▶ _What the exercise asks_:
Give the lines below again exactly, starting with the line that holds "I like to start" and going on through the line that holds "真正的问题是你如何找到愿意使".

Recorded data:
_ _ _

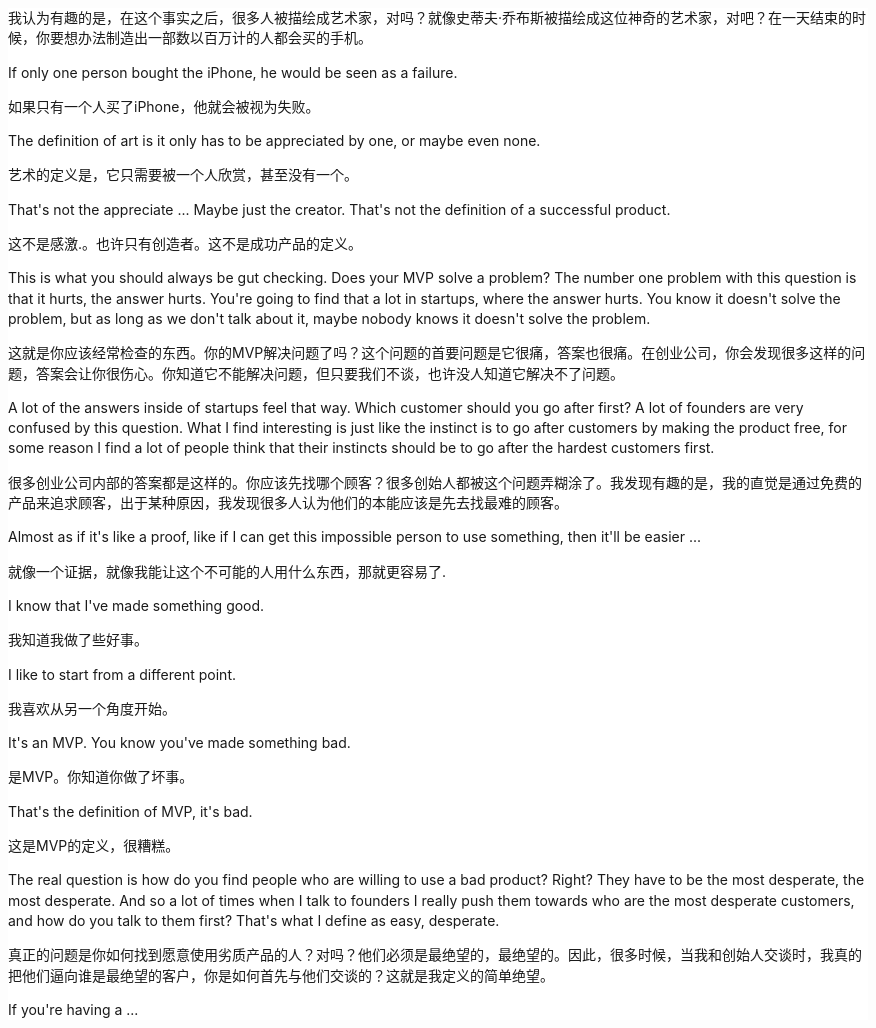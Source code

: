 我认为有趣的是，在这个事实之后，很多人被描绘成艺术家，对吗？就像史蒂夫·乔布斯被描绘成这位神奇的艺术家，对吧？在一天结束的时候，你要想办法制造出一部数以百万计的人都会买的手机。

If only one person bought the iPhone, he would be  seen as a failure.

如果只有一个人买了iPhone，他就会被视为失败。

The definition of art is it only has to be appreciated  by one, or maybe even none.

艺术的定义是，它只需要被一个人欣赏，甚至没有一个。

That's not the appreciate ... Maybe just the creator.  That's not the definition of a successful product.

这不是感激.。也许只有创造者。这不是成功产品的定义。

This is what you should always be  gut checking. Does your MVP solve a problem? The number one problem with this question  is that it hurts, the answer hurts. You're going to find that a lot in  startups, where the answer hurts. You know it doesn't solve the problem, but as long  as we don't talk about it, maybe nobody knows it doesn't solve the problem.

这就是你应该经常检查的东西。你的MVP解决问题了吗？这个问题的首要问题是它很痛，答案也很痛。在创业公司，你会发现很多这样的问题，答案会让你很伤心。你知道它不能解决问题，但只要我们不谈，也许没人知道它解决不了问题。

A  lot of the answers inside of startups feel that way. Which customer should you go  after first? A lot of founders are very confused by this question. What I find  interesting is just like the instinct is to go after customers by making the product  free, for some reason I find a lot of people think that their instincts should  be to go after the hardest customers first.

很多创业公司内部的答案都是这样的。你应该先找哪个顾客？很多创始人都被这个问题弄糊涂了。我发现有趣的是，我的直觉是通过免费的产品来追求顾客，出于某种原因，我发现很多人认为他们的本能应该是先去找最难的顾客。

Almost as if it's like a proof,  like if I can get this impossible person to use something, then it'll be easier  ...

就像一个证据，就像我能让这个不可能的人用什么东西，那就更容易了.

I know that I've made something good.

我知道我做了些好事。

I like to start from a different  point.

我喜欢从另一个角度开始。

It's an MVP. You know you've made something bad.

是MVP。你知道你做了坏事。

That's the definition of MVP,  it's bad.

这是MVP的定义，很糟糕。

The real question is how do you find people who are willing to  use a bad product? Right? They have to be the most desperate, the most desperate.  And so a lot of times when I talk to founders I really push them  towards who are the most desperate customers, and how do you talk to them first?  That's what I define as easy, desperate.

真正的问题是你如何找到愿意使用劣质产品的人？对吗？他们必须是最绝望的，最绝望的。因此，很多时候，当我和创始人交谈时，我真的把他们逼向谁是最绝望的客户，你是如何首先与他们交谈的？这就是我定义的简单绝望。

If you're having a ...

_ _ _

▶ _Written reply_:
I like to start from a different  point.

我喜欢从另一个角度开始。

It's an MVP. You know you've made something bad.

是MVP。你知道你做了坏事。

That's the definition of MVP,  it's bad.

这是MVP的定义，很糟糕。

The real question is how do you find people who are willing to  use a bad product? Right? They have to be the most desperate, the most desperate.  And so a lot of times when I talk to founders I really push them  towards who are the most desperate customers, and how do you talk to them first?  That's what I define as easy, desperate.

真正的问题是你如何找到愿意使用劣质产品的人？对吗？他们必须是最绝望的，最绝望的。因此，很多时候，当我和创始人交谈时，我真的把他们逼向谁是最绝望的客户，你是如何首先与他们交谈的？这就是我定义的简单绝望。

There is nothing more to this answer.